** Opening RECORDED INFORMATION block **
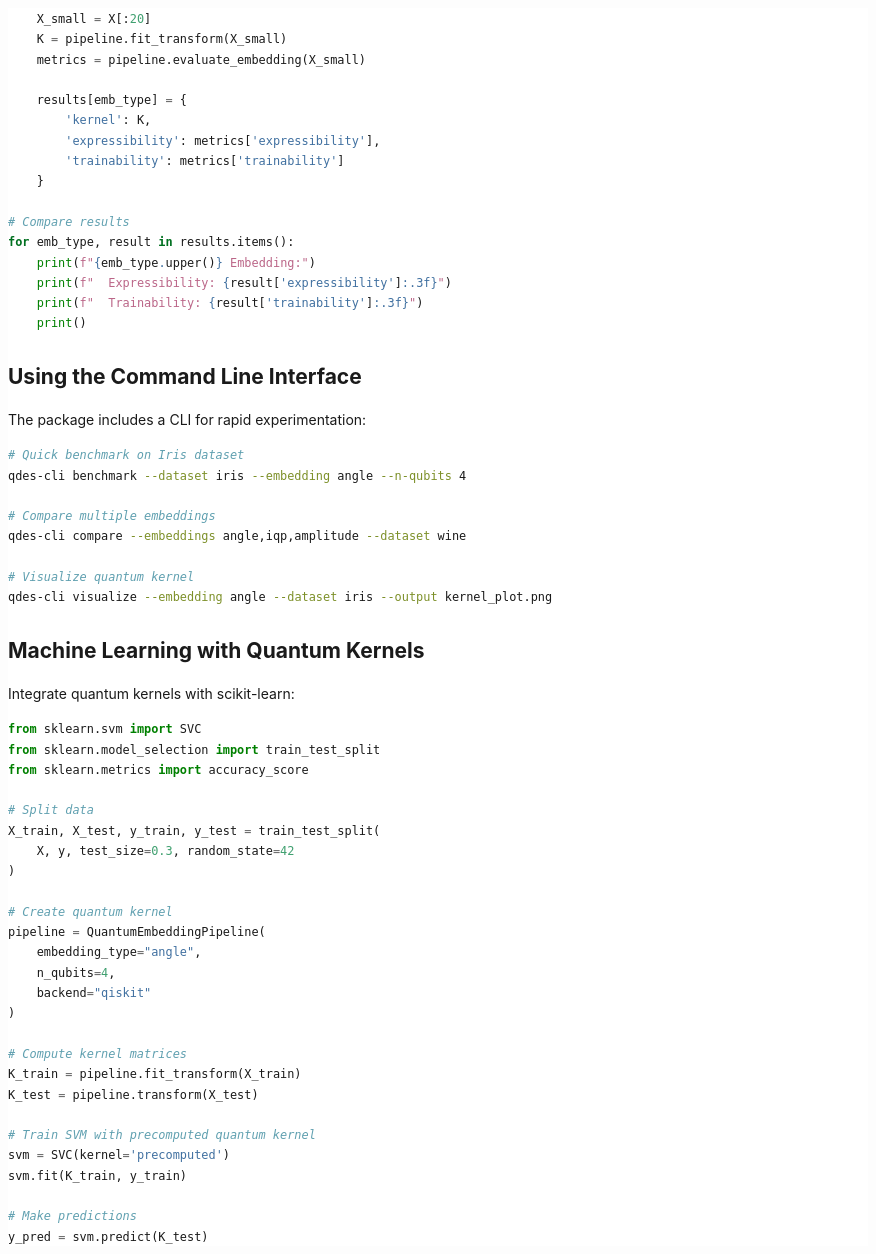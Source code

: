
 ```python
    X_small = X[:20]
    K = pipeline.fit_transform(X_small)
    metrics = pipeline.evaluate_embedding(X_small)
    
    results[emb_type] = {
        'kernel': K,
        'expressibility': metrics['expressibility'],
        'trainability': metrics['trainability']
    }

# Compare results
for emb_type, result in results.items():
    print(f"{emb_type.upper()} Embedding:")
    print(f"  Expressibility: {result['expressibility']:.3f}")
    print(f"  Trainability: {result['trainability']:.3f}")
    print()
```

## Using the Command Line Interface

The package includes a CLI for rapid experimentation:

```bash
# Quick benchmark on Iris dataset
qdes-cli benchmark --dataset iris --embedding angle --n-qubits 4

# Compare multiple embeddings
qdes-cli compare --embeddings angle,iqp,amplitude --dataset wine

# Visualize quantum kernel
qdes-cli visualize --embedding angle --dataset iris --output kernel_plot.png
```

## Machine Learning with Quantum Kernels

Integrate quantum kernels with scikit-learn:

```python
from sklearn.svm import SVC
from sklearn.model_selection import train_test_split
from sklearn.metrics import accuracy_score

# Split data
X_train, X_test, y_train, y_test = train_test_split(
    X, y, test_size=0.3, random_state=42
)

# Create quantum kernel
pipeline = QuantumEmbeddingPipeline(
    embedding_type="angle",
    n_qubits=4,
    backend="qiskit"
)

# Compute kernel matrices
K_train = pipeline.fit_transform(X_train)
K_test = pipeline.transform(X_test)

# Train SVM with precomputed quantum kernel
svm = SVC(kernel='precomputed')
svm.fit(K_train, y_train)

# Make predictions
y_pred = svm.predict(K_test)
```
** Closing RECORDED INFORMATION block **
WHAT TO PRODUCE
Filter the entries and copy out every line with the word "dataset".

EXERCISE ANSWER
# Quick benchmark on Iris dataset
qdes-cli benchmark --dataset iris --embedding angle --n-qubits 4
qdes-cli compare --embeddings angle,iqp,amplitude --dataset wine
qdes-cli visualize --embedding angle --dataset iris --output kernel_plot.png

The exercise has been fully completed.